Background information
- Born: September 18, 1872 Bingen
- Died: September 9, 1955 (aged 82) Merano, Italy
- Genres: Classical
- Occupation: Teacher
- Instrument: Piano
- Years active: 1892–1955

= Carl Friedberg =

German pianist and teacher

Carl Rudolf Hermann Friedberg (September 18, 1872 in Bingen, Germany – September 9, 1955 in Merano, Italy) was a German pianist and teacher of Jewish origin.

==Biography==

Tall wwith Carl Friedberg by Harriette Brower

He was son of Eduard Friedberg (?–1937) and Elisa Landau (1844–1926) from Bingen. The Friedberg were wine merchants in Bingen since 1700.
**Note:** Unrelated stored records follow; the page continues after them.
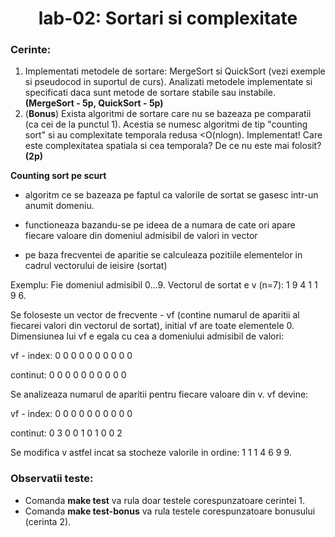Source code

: <h1 align="center">
 lab-02: Sortari si complexitate
</h1>

<h3>Cerinte:</h3>

1. Implementati metodele de sortare: MergeSort si QuickSort (vezi exemple si pseudocod in suportul de curs). Analizati metodele implementate si specificati daca sunt metode de sortare stabile sau instabile. <b>(MergeSort - 5p, QuickSort - 5p)</b>
2. (<b>Bonus</b>) Exista algoritmi de sortare care nu se bazeaza pe comparatii (ca cei de la punctul 1). Acestia se numesc algoritmi de tip "counting sort" si au complexitate temporala redusa <O(nlogn). Implementat! Care este complexitatea spatiala si cea temporala? De ce nu este mai folosit? <b>(2p)</b>

<b>Counting sort pe scurt</b> 

- algoritm ce se bazeaza pe faptul ca valorile de sortat se gasesc intr-un anumit domeniu.  

- functioneaza bazandu-se pe ideea de a numara de cate ori apare fiecare valoare din domeniul admisibil de valori in vector 

- pe baza frecventei de aparitie se calculeaza pozitiile elementelor in cadrul vectorului de ieisire (sortat)  

 Exemplu: Fie domeniul admisibil 0...9. Vectorul de sortat e v (n=7): 1 9 4 1 1 9 6. 

Se foloseste un vector de frecvente - vf (contine numarul de aparitii al fiecarei valori din vectorul de sortat), initial  vf are toate elementele 0. Dimensiunea lui vf e egala cu cea a domeniului admisibil de valori: 

  vf - index:   0 0 0 0 0 0 0 0 0 0  

  continut:  0 0 0 0 0 0 0 0 0 0 

Se analizeaza numarul de aparitii pentru fiecare valoare din v. vf devine: 

  vf - index:   0 0 0 0 0 0 0 0 0 0  

  continut:  0 3 0 0 1 0 1 0 0 2 

Se modifica v astfel incat sa stocheze valorile in ordine: 1 1 1 4 6 9 9.  

<h3>Observatii teste:</h3>

- Comanda <b>make test</b> va rula doar testele corespunzatoare cerintei 1.
- Comanda <b>make test-bonus</b> va rula testele corespunzatoare bonusului (cerinta 2).

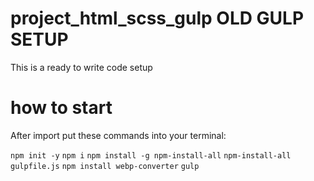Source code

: # project_html_scss_gulp OLD GULP SETUP

This is a ready to write code setup

# how to start

After import put these commands into your terminal:

  `npm init -y`
  `npm i`
  `npm install -g npm-install-all`
  `npm-install-all gulpfile.js`
  `npm install webp-converter`
  `gulp`
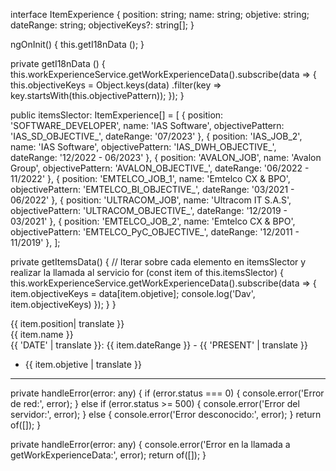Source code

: 

interface ItemExperience {
  position: string;
  name: string;
  objetive: string;
  dateRange: string;
  objectiveKeys?: string[];
}


  ngOnInit() {
    this.getI18nData ();
  }

  private getI18nData () {
    this.workExperienceService.getWorkExperienceData().subscribe(data => {
      this.objectiveKeys = Object.keys(data)
        .filter(key => key.startsWith(this.objectivePattern));
    });
  }

public itemsSlector: ItemExperience[] = [
  { position: 'SOFTWARE_DEVELOPER', name: 'IAS Software',      objectivePattern: 'IAS_SD_OBJECTIVE_',      dateRange: '07/2023'           },
  { position: 'IAS_JOB_2',          name: 'IAS Software',      objectivePattern: 'IAS_DWH_OBJECTIVE_',     dateRange: '12/2022 - 06/2023' },
  { position: 'AVALON_JOB',         name: 'Avalon Group',      objectivePattern: 'AVALON_OBJECTIVE_',      dateRange: '06/2022 - 11/2022' },
  { position: 'EMTELCO_JOB_1',      name: 'Emtelco CX & BPO',  objectivePattern: 'EMTELCO_BI_OBJECTIVE_',  dateRange: '03/2021 - 06/2022' },
  { position: 'ULTRACOM_JOB',       name: 'Ultracom IT S.A.S', objectivePattern: 'ULTRACOM_OBJECTIVE_',    dateRange: '12/2019 - 03/2021' },
  { position: 'EMTELCO_JOB_2',      name: 'Emtelco CX & BPO',  objectivePattern: 'EMTELCO_PyC_OBJECTIVE_', dateRange: '12/2011 - 11/2019' },
];

private getItemsData() {
  // Iterar sobre cada elemento en itemsSlector y realizar la llamada al servicio
  for (const item of this.itemsSlector) {
    this.workExperienceService.getWorkExperienceData().subscribe(data => {
      item.objectiveKeys = data[item.objetive];
      console.log('Dav', item.objectiveKeys)
    });
  }
}

<div style="text-align: left;" *ngFor="let item of itemsSlector" >
  <div class="text-primary">{{ item.position| translate }}</div>
  <div class="mb-0">{{ item.name }}</div>
  <div class="text-secondary">{{ 'DATE' | translate }}: {{ item.dateRange }} - {{ 'PRESENT' | translate }}</div>
  <ul>
    <li>
      {{ item.objetive | translate }}
    </li>
  </ul>
</div>

<hr/>


  private handleError(error: any) {
    if (error.status === 0) {
      console.error('Error de red:', error);
    } else if (error.status >= 500) {
      console.error('Error del servidor:', error);
    } else {
      console.error('Error desconocido:', error);
    }
    return of([]);
  }


  private handleError(error: any) {
    console.error('Error en la llamada a getWorkExperienceData:', error);
    return of([]);
  }
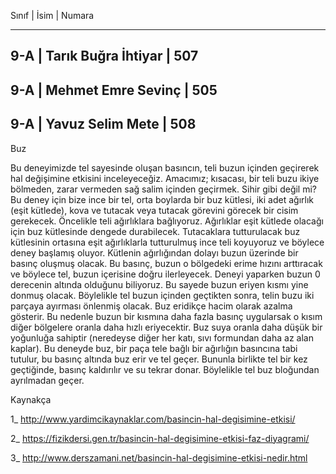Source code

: Sınıf  |         İsim        | Numara   
______________________________________
9-A    | Tarık Buğra İhtiyar | 507 
-------------------------------------
9-A    | Mehmet Emre Sevinç  | 505 
-------------------------------------
9-A    | Yavuz Selim Mete     | 508 
-------------------------------------

Buz 

Bu deneyimizde tel sayesinde oluşan basıncın, teli buzun içinden geçirerek hal değişimine etkisini inceleyeceğiz. Amacımız; kısacası, bir teli buzu ikiye bölmeden, zarar vermeden sağ salim içinden geçirmek. Sihir gibi değil mi? 
Bu deney için bize ince bir tel, orta boylarda bir buz kütlesi, iki adet ağırlık (eşit kütlede), kova ve tutacak veya tutacak görevini görecek bir cisim gerekecek. 
Öncelikle teli ağırlıklara bağlıyoruz. Ağırlıklar eşit kütlede olacağı için buz kütlesinde dengede durabilecek. Tutacaklara tutturulacak buz kütlesinin ortasına eşit ağırlıklarla tutturulmuş ince teli koyuyoruz ve böylece deney başlamış oluyor. 
Kütlenin ağırlığından dolayı buzun üzerinde bir basınç oluşmuş olacak. Bu basınç, buzun o bölgedeki erime hızını arttıracak ve böylece tel, buzun içerisine doğru ilerleyecek. Deneyi yaparken buzun 0 derecenin altında olduğunu biliyoruz. Bu sayede buzun eriyen kısmı yine donmuş olacak. Böylelikle tel buzun içinden geçtikten sonra, telin buzu iki parçaya ayırması önlenmiş olacak. 
Buz eridikçe hacim olarak azalma gösterir. Bu nedenle buzun bir kısmına daha fazla basınç uygularsak o kısım diğer bölgelere oranla daha hızlı eriyecektir. Buz suya oranla daha düşük bir yoğunluğa sahiptir (neredeyse diğer her katı, sıvı formundan daha az alan kaplar). Bu deneyde buz, bir paça tele bağlı bir ağırlığın basıncına tabi tutulur, bu basınç altında buz erir ve tel geçer. Bununla birlikte tel bir kez geçtiğinde, basınç kaldırılır ve su tekrar donar. Böylelikle tel buz bloğundan ayrılmadan geçer. 

Kaynakça 

1_ http://www.yardimcikaynaklar.com/basincin-hal-degisimine-etkisi/ 

2_ https://fizikdersi.gen.tr/basincin-hal-degisimine-etkisi-faz-diyagrami/  

3_ http://www.derszamani.net/basincin-hal-degisimine-etkisi-nedir.html
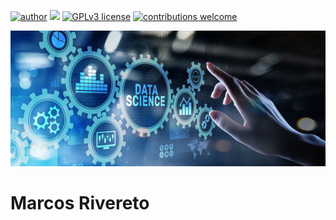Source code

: [![author](https://img.shields.io/badge/author-mrivereto-red.svg)](https://www.linkedin.com/in/marcosrivereto) [![](https://img.shields.io/badge/python-3.7+-blue.svg)](https://www.python.org/downloads/release/python-365/) [![GPLv3 license](https://img.shields.io/badge/License-GPLv3-blue.svg)](http://perso.crans.org/besson/LICENSE.html) [![contributions welcome](https://img.shields.io/badge/contributions-welcome-brightgreen.svg?style=flat)](https://github.com/mrivereto/Data-Science-Portfolio/issues)

<p align="center">
  <img src="ds.jpeg" >
</p>

# Marcos Rivereto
Friedberg studied piano with James Kwast and with Clara Schumann at the Hoch Conservatory, Frankfurt. He became a teacher there (1893–1904) and later at the Cologne Conservatory (1904–1914). From 1923 until his retirement in 1946, Carl Friedberg was principal piano teacher at the New York Institute of Musical Art (the institution which become the Juilliard School of Music from 1926). His pupils include Gertrude Lightstone Mittelmann, William Browning, Malcolm Frager, Edith Weiss-Mann, Bruce Hungerford, Reginald Bedford, Nina Simone, William Masselos, Frances Ziffer, and Elly Ney.

Friedberg's career as a performer spanned over 60 years in both Europe and America. He made his official debut in 1892 with the Vienna Philharmonic Orchestra under Mahler. This performance received a positive review from Edward Hanslick.

In 1893 he had given an all-Brahms recital in the presence of the composer, who highly admired his playing and who later coached him in private on the performance of the majority of his piano works. As a chamber musician he replaced Artur Schnabel in the Schnabel-Flesch-Becker Trio in 1920 and played in that ensemble until 1932. Friedberg gave many recitals with Fritz Kreisler throughout America and in 1937 formed his own trio with Daniel Karpilowsky and Felix Salmond.

Though widely known to disdain the sound of the recorded piano, Friedberg did, at age 81 (1953) record a single commercial LP for Zodiac Records (LPZ-1001), released in two editions (limited early release with pink cover and full, later release with piano graphic) Unreleased takes from this recording session were released 30 years later on IPAM1102 and 1103. Although Friedberg's repertory was wide, he became associated with the music of Beethoven, and especially of Schumann and Brahms.

In 1955, at age 82, he planned a concert tour in Europe. He took an ocean liner to Italy, but contracted pneumonia on board. He went to
Meran (Merano) for a cure, but died and is buried there.